[Problem statement]: Print exactly the lines that run from the opening line of the material through the line with "# 1. The Design", and nothing else, leaving out pictures.

*-*-*

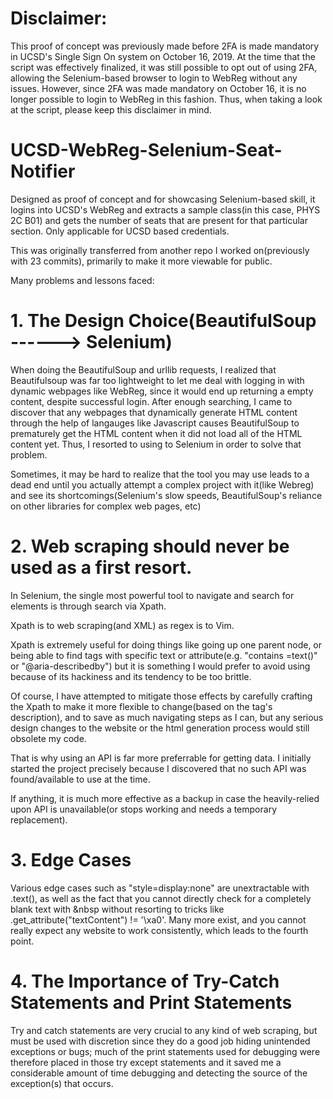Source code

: 
# Disclaimer:

This proof of concept was previously made before 2FA is made mandatory in UCSD's Single Sign On system on October 16, 2019. At the time that the script was effectively finalized, it was still possible to opt out of using 2FA, allowing the Selenium-based browser to login to WebReg without any issues. However, since 2FA was made mandatory on October 16, it is no longer possible to login to WebReg in this fashion. Thus, when taking a look at the script, please keep this disclaimer in mind.


# UCSD-WebReg-Selenium-Seat-Notifier
Designed as proof of concept and for showcasing Selenium-based skill, it logins into UCSD's WebReg and extracts a sample class(in this case, PHYS 2C B01) and gets the number of seats that are present for that particular section. Only applicable for UCSD based credentials.

This was originally transferred from another repo I worked on(previously with 23 commits), primarily to make it more viewable for public.

Many problems and lessons faced:

# 1. The Design Choice(BeautifulSoup ------> Selenium)

When doing the BeautifulSoup and urllib requests, I realized that Beautifulsoup was far too lightweight to let me deal with logging in with dynamic webpages like WebReg, since it would end up returning a empty content, despite successful login. After enough searching, I came to discover that any webpages that dynamically generate HTML content through the help of langauges like Javascript causes BeautifulSoup to prematurely get the HTML content when it did not load all of the HTML content yet. Thus, I resorted to using to Selenium in order to solve that problem.

Sometimes, it may be hard to realize that the tool you may use leads to a dead end until you actually attempt a complex project with it(like Webreg) and see its shortcomings(Selenium's slow speeds, BeautifulSoup's reliance on other libraries for complex web pages, etc)


# 2. Web scraping should never be used as a first resort.

In Selenium, the single most powerful tool to navigate and search for elements is through search via Xpath.

Xpath is to web scraping(and XML) as regex is to Vim. 

Xpath is extremely useful for doing things like going up one parent node, or being able to find tags with specific text or attribute(e.g. "contains <text>=text()" or "@aria-describedby") but it is something I would prefer to avoid using because of its hackiness and its tendency to be too brittle. 

Of course, I have attempted to mitigate those effects by carefully crafting the Xpath to make it more flexible to change(based on the tag's description), and to save as much navigating steps as I can, but any serious design changes to the website or the html generation process would still obsolete my code.

That is why using an API is far more preferrable for getting data. I initially started the project precisely because I discovered that no such API was found/available to use at the time.

If anything, it is much more effective as a backup in case the heavily-relied upon API is unavailable(or stops working and needs a temporary replacement).


# 3. Edge Cases

Various edge cases such as "style=display:none" are unextractable with .text(), as well as the fact that you cannot directly check for a completely blank text with &nbsp without resorting to tricks like <HTMLtag>.get_attribute("textContent") != '\xa0'. Many more exist, and you cannot really expect any website to work consistently, which leads to the fourth point.


# 4. The Importance of Try-Catch Statements and Print Statements

Try and catch statements are very crucial to any kind of web scraping, but must be used with discretion since they do a good job hiding unintended exceptions or bugs; much of the print statements used for debugging were therefore placed in those try except statements and it saved me a considerable amount of time debugging and detecting the source of the exception(s) that occurs.
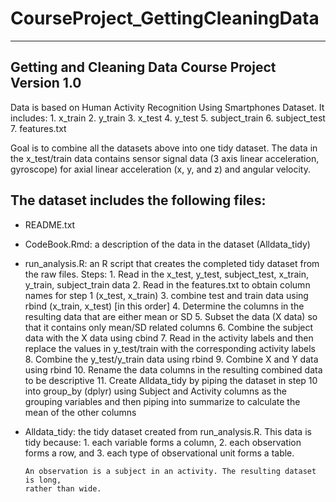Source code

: # CourseProject_GettingCleaningData

----------------------------------------
Getting and Cleaning Data Course Project
Version 1.0
----------------------------------------

Data is based on Human Activity Recognition Using Smartphones Dataset. It includes:
    1. x_train
    2. y_train
    3. x_test
    4. y_test
    5. subject_train
    6. subject_test
    7. features.txt

Goal is to combine all the datasets above into one tidy dataset. The data in the
x_test/train data contains sensor signal data (3 axis linear acceleration, gyroscope)
for axial linear acceleration (x, y, and z) and angular velocity. 

The dataset includes the following files:
----------------------------------------

- README.txt

- CodeBook.Rmd: a description of the data in the dataset (Alldata_tidy)

- run_analysis.R: an R script that creates the completed tidy dataset from the raw files.
      Steps:
      1. Read in the x_test, y_test, subject_test, x_train, y_train, subject_train data
      2. Read in the features.txt to obtain column names for step 1 (x_test, x_train)
      3. combine test and train data using rbind (x_train, x_test) [in this order]
      4. Determine the columns in the resulting data that are either mean or SD
      5. Subset the data (X data) so that it contains only mean/SD related columns
      6. Combine the subject data with the X data using cbind
      7. Read in the activity labels and then replace the values in y_test/train
         with the corresponding activity labels
      8. Combine the y_test/y_train data using rbind
      9. Combine X and Y data using rbind
      10. Rename the data columns in the resulting combined data to be descriptive
      11. Create Alldata_tidy by piping the dataset in step 10 into group_by (dplyr)
          using Subject and Activity columns as the grouping variables and then
          piping into summarize to calculate the mean of the other columns

- Alldata_tidy: the tidy dataset created from run_analysis.R. This data is tidy because:
      1. each variable forms a column,
      2. each observation forms a row, and
      3. each type of observational unit forms 	a table.

      An observation is a subject in an activity. The resulting dataset is long,
      rather than wide.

*-*-*

[Exercise solution]:
Source code

: 
# Disclaimer:

This proof of concept was previously made before 2FA is made mandatory in UCSD's Single Sign On system on October 16, 2019. At the time that the script was effectively finalized, it was still possible to opt out of using 2FA, allowing the Selenium-based browser to login to WebReg without any issues. However, since 2FA was made mandatory on October 16, it is no longer possible to login to WebReg in this fashion. Thus, when taking a look at the script, please keep this disclaimer in mind.


# UCSD-WebReg-Selenium-Seat-Notifier
Designed as proof of concept and for showcasing Selenium-based skill, it logins into UCSD's WebReg and extracts a sample class(in this case, PHYS 2C B01) and gets the number of seats that are present for that particular section. Only applicable for UCSD based credentials.

This was originally transferred from another repo I worked on(previously with 23 commits), primarily to make it more viewable for public.

Many problems and lessons faced:

# 1. The Design Choice(BeautifulSoup ------> Selenium)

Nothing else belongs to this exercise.